The rapid proliferation of smartphones; the maturation of RFID technology; the increasing use of social networks as a platform for commerce – all these technology trends mean that businesses are bracing themselves for exponential growth in data volumes over the coming years.
But if there is one community that has even more data on its hands than global businesses, it is high-energy physicists. Their work with huge experimental facilities such as the Large Hadron Collider produces phenomenal quantities of data, all of which must be processed and analysed in minute detail.
As head of the Petabyte Storage Group at Oxford’s Rutherford Appleton Laboratory, David Corney works at the sharp end of the high-energy physics community’s ravenous hunger for data. Specialising in Oracle’s database technology, the group collects and manages data from a number of sources, including many petabytes from the LHC, making it available for various high-energy physics researchers across the UK.

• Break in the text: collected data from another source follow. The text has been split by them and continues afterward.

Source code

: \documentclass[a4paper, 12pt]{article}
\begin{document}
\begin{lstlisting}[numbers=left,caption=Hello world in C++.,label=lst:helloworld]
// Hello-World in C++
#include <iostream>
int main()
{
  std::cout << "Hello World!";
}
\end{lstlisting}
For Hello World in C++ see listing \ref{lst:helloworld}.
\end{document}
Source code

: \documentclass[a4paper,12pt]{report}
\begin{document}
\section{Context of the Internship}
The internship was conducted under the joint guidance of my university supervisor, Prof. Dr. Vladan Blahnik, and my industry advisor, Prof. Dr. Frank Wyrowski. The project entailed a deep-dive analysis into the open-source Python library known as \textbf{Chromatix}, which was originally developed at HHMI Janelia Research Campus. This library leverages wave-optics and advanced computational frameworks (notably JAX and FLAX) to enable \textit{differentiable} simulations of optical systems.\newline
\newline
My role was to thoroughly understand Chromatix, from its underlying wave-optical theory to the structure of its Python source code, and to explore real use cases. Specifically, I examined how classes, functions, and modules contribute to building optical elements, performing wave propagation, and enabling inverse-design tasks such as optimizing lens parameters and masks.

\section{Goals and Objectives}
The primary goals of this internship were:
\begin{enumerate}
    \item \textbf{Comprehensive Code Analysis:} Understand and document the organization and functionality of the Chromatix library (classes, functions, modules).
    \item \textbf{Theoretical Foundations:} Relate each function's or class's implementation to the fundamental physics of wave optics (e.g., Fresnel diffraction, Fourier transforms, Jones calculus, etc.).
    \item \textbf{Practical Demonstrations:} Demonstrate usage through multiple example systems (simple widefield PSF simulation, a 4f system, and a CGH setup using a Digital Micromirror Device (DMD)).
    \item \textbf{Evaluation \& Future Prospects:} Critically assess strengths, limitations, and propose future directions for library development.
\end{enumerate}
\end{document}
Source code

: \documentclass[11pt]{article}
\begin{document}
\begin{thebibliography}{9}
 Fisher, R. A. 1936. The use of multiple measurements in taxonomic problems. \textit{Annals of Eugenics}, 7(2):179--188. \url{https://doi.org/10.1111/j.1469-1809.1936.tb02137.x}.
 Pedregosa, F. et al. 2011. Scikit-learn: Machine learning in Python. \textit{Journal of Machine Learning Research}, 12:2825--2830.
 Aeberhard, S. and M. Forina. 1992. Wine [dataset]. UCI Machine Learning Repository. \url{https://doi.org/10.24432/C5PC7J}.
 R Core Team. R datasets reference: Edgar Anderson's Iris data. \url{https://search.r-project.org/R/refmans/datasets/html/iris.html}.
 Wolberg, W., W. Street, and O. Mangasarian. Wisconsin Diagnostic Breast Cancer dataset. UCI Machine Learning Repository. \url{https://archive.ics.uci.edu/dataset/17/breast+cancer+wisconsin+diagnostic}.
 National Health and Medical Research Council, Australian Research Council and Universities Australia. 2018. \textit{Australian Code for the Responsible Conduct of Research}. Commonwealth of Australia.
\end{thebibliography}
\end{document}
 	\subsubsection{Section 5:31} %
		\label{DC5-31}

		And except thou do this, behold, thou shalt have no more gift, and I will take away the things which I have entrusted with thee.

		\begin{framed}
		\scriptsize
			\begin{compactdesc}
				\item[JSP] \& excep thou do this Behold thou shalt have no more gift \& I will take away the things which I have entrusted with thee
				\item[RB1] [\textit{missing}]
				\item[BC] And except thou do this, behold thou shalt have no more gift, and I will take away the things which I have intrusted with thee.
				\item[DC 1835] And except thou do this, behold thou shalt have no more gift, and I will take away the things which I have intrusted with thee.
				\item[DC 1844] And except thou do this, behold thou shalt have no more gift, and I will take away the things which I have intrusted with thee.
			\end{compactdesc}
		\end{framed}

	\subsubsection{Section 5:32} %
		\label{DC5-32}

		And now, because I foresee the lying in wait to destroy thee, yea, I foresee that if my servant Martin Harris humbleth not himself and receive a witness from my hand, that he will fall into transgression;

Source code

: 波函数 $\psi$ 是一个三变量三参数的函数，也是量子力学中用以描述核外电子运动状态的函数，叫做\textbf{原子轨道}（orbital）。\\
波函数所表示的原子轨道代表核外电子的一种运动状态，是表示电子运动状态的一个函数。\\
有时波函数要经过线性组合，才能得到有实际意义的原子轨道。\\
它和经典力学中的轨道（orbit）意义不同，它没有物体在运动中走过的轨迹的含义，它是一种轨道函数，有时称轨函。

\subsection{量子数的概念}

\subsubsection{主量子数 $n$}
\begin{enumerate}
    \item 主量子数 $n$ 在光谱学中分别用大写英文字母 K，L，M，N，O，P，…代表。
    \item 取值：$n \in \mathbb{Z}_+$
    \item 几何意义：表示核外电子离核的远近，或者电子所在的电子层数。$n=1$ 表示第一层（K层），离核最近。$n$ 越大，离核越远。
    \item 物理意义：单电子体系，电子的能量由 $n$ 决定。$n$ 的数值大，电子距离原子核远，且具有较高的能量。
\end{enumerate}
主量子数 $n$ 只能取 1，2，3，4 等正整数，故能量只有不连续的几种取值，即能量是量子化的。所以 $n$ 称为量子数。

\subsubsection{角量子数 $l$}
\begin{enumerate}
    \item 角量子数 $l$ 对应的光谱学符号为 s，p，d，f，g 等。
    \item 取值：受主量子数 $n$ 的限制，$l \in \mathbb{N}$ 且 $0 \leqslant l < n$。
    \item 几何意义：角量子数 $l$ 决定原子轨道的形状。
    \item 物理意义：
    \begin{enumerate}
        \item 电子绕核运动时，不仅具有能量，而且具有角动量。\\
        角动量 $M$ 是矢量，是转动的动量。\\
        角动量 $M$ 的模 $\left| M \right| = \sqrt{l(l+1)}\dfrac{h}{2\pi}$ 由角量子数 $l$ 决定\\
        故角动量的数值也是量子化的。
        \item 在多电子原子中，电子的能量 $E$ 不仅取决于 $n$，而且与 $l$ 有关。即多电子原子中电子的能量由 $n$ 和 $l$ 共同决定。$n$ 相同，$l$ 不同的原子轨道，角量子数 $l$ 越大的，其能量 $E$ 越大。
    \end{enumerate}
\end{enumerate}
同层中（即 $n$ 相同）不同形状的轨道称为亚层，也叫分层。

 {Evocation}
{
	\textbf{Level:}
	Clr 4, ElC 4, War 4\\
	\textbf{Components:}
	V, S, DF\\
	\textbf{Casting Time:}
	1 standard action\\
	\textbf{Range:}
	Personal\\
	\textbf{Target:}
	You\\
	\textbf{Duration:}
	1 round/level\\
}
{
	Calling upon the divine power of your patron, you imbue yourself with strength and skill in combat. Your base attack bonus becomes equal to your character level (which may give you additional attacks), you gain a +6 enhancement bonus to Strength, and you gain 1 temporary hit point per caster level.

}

Information Age spoke to Corney about the challenges that arise from the task, how information technology is helping to expand the boundaries of science, and how the scientific community is figuring out how to share more data.
Information Age: What does the Petabyte Storage Group do?
David Corney: One of our jobs is to make the data from the Large Hadron Collider available for the UK high-energy physics community. If these guys can’t get to their data or our machines go down, we get a lot of heat.
We run a system called the CERN Advanced Storage management, or CASTOR. We take the data from CERN and shove it onto disk. We have about seven petabytes sitting in front of two tape robots. Some people want it on disk and some want it on tape, and we make it available to them as quickly as possible.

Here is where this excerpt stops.